DATA SHOWN:
· · · · · · ·
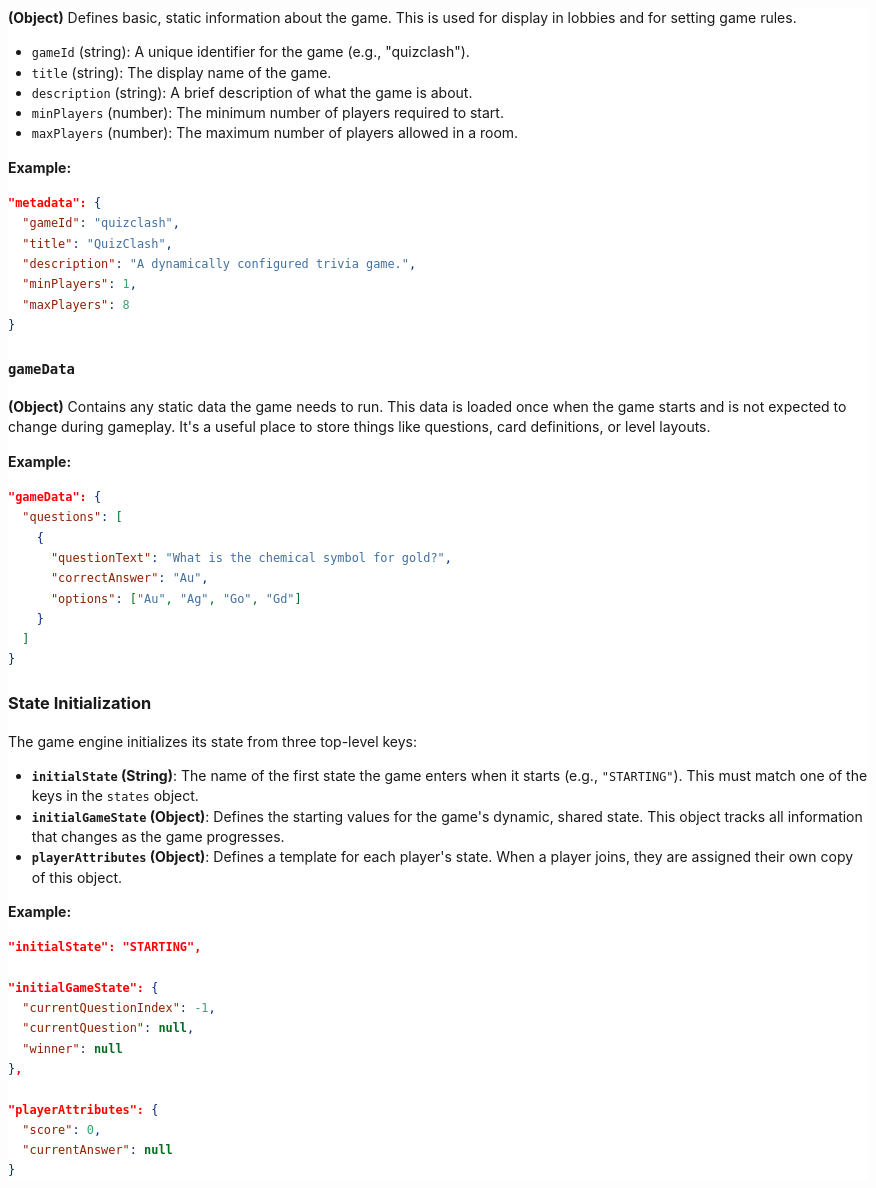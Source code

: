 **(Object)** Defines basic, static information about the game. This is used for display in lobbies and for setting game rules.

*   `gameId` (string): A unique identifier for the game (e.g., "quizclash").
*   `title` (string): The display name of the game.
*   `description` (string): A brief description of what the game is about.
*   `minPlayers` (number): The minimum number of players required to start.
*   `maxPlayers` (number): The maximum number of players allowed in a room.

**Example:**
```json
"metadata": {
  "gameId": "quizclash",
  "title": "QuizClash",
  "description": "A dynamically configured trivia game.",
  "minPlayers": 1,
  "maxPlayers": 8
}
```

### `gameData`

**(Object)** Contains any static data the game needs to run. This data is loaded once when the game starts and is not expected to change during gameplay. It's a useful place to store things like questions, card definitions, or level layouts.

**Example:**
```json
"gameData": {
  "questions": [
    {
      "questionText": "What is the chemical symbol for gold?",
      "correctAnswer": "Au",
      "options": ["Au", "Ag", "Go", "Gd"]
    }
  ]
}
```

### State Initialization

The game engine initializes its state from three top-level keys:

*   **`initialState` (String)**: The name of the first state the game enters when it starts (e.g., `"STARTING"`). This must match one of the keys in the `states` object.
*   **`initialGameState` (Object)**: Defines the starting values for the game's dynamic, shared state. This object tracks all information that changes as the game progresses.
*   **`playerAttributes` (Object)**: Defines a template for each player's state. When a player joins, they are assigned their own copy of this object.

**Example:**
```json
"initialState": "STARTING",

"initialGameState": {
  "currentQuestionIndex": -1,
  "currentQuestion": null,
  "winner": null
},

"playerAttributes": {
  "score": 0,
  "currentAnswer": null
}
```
· · · · · · ·
TASK TO CARRY OUT:
Your copy should match the entries above exactly and contain no pictures.

RESULT:
Source code

: **(Object)** Defines basic, static information about the game. This is used for display in lobbies and for setting game rules.

*   `gameId` (string): A unique identifier for the game (e.g., "quizclash").
*   `title` (string): The display name of the game.
*   `description` (string): A brief description of what the game is about.
*   `minPlayers` (number): The minimum number of players required to start.
*   `maxPlayers` (number): The maximum number of players allowed in a room.

**Example:**
```json
"metadata": {
  "gameId": "quizclash",
  "title": "QuizClash",
  "description": "A dynamically configured trivia game.",
  "minPlayers": 1,
  "maxPlayers": 8
}
```

### `gameData`

**(Object)** Contains any static data the game needs to run. This data is loaded once when the game starts and is not expected to change during gameplay. It's a useful place to store things like questions, card definitions, or level layouts.

**Example:**
```json
"gameData": {
  "questions": [
    {
      "questionText": "What is the chemical symbol for gold?",
      "correctAnswer": "Au",
      "options": ["Au", "Ag", "Go", "Gd"]
    }
  ]
}
```

### State Initialization

The game engine initializes its state from three top-level keys:

*   **`initialState` (String)**: The name of the first state the game enters when it starts (e.g., `"STARTING"`). This must match one of the keys in the `states` object.
*   **`initialGameState` (Object)**: Defines the starting values for the game's dynamic, shared state. This object tracks all information that changes as the game progresses.
*   **`playerAttributes` (Object)**: Defines a template for each player's state. When a player joins, they are assigned their own copy of this object.

**Example:**
```json
"initialState": "STARTING",

"initialGameState": {
  "currentQuestionIndex": -1,
  "currentQuestion": null,
  "winner": null
},

"playerAttributes": {
  "score": 0,
  "currentAnswer": null
}
```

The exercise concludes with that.